Task requirements =>
Write out, without any change, the lines in the material below that run from the line with "Hindman - 11526888" through the line with "Creating a Web", both included.
--------------------
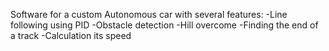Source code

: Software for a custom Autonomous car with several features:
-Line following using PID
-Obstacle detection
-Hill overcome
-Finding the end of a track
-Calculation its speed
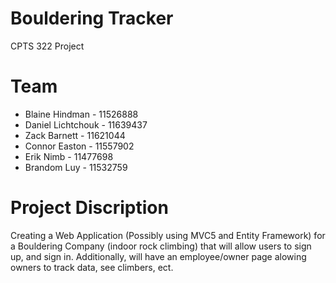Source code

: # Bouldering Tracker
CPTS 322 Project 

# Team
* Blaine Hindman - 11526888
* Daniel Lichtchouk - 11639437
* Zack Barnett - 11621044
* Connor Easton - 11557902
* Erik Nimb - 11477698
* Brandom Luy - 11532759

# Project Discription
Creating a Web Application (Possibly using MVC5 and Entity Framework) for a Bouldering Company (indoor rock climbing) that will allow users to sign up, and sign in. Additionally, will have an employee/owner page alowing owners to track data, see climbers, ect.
--------------------
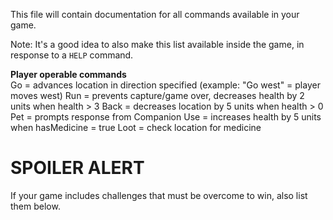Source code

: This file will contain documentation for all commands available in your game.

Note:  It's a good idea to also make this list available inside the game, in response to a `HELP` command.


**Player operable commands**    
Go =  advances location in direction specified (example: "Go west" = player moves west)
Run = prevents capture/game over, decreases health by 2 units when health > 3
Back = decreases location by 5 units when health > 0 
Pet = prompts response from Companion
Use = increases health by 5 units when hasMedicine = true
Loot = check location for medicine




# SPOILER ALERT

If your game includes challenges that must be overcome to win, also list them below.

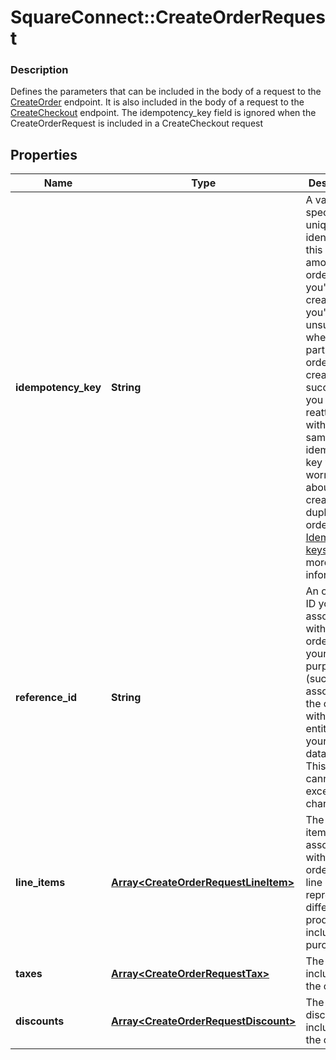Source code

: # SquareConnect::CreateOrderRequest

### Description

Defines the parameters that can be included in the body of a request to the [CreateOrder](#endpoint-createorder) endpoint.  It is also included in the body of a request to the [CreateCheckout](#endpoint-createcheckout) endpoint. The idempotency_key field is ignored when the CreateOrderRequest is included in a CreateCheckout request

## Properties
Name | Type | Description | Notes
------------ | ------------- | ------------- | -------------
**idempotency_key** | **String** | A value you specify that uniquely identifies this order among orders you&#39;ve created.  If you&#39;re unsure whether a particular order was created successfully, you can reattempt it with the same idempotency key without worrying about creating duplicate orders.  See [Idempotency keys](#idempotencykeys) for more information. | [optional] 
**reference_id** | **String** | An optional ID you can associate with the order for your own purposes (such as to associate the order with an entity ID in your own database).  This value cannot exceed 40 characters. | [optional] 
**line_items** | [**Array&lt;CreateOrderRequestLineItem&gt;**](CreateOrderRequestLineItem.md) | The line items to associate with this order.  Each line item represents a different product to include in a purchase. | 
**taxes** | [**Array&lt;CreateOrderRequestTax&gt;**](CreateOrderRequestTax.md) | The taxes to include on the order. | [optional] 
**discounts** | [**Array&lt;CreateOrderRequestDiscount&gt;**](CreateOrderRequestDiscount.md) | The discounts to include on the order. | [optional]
--------------------
Response box =>
* Blaine Hindman - 11526888
* Daniel Lichtchouk - 11639437
* Zack Barnett - 11621044
* Connor Easton - 11557902
* Erik Nimb - 11477698
* Brandom Luy - 11532759

# Project Discription
Creating a Web Application (Possibly using MVC5 and Entity Framework) for a Bouldering Company (indoor rock climbing) that will allow users to sign up, and sign in. Additionally, will have an employee/owner page alowing owners to track data, see climbers, ect.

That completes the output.